● **EXERCISE**: What lines in the listing below hold the string "Mobile"? Please copy them out.

▼

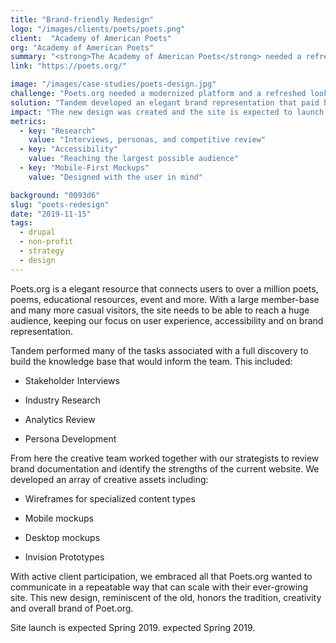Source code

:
 ```yaml
---
title: "Brand-friendly Redesign"
logo: "/images/clients/poets/poets.png"
client:  "Academy of American Poets"
org: "Academy of American Poets"
summary: "<strong>The Academy of American Poets</strong> needed a refreshed design that respected their time-honored brand."
link: "https://poets.org/"

image: "/images/case-studies/poets-design.jpg"
challenge: "Poets.org needed a modernized platform and a refreshed look."
solution: "Tandem developed an elegant brand representation that paid homage to what was familiar while enhancing the overall look."
impact: "The new design was created and the site is expected to launch Spring 2019"
metrics:
  - key: "Research"
    value: "Interviews, personas, and competitive review"
  - key: "Accessibility"
    value: "Reaching the largest possible audience"
  - key: "Mobile-First Mockups"
    value: "Designed with the user in mind"

background: "0093d6"
slug: "poets-redesign"
date: "2019-11-15"
tags:
  - drupal
  - non-profit
  - strategy
  - design
---
```


Poets.org is a elegant resource that connects users to over a million poets, poems, educational resources, event and more. With a large member-base and many more casual visitors, the site needs to be able to reach a huge audience, keeping our focus on user experience, accessibility and on brand representation.

Tandem performed many of the tasks associated with a full discovery to build the knowledge base that would inform the team. This included:

-   Stakeholder Interviews

-   Industry Research

-   Analytics Review

-   Persona Development

From here the creative team worked together with our strategists to review brand documentation and identify the strengths of the current website. We developed an array of creative assets including:

-   Wireframes for specialized content types

-   Mobile mockups

-   Desktop mockups

-   Invision Prototypes

With active client participation, we embraced all that Poets.org wanted to communicate in a repeatable way that can scale with their ever-growing site. This new design, reminiscent of the old, honors the tradition, creativity and overall brand of Poet.org.

Site launch is expected Spring 2019.
expected Spring 2019.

▲

● **RESULT FOR THIS EXERCISE**:
  - key: "Mobile-First Mockups"
-   Mobile mockups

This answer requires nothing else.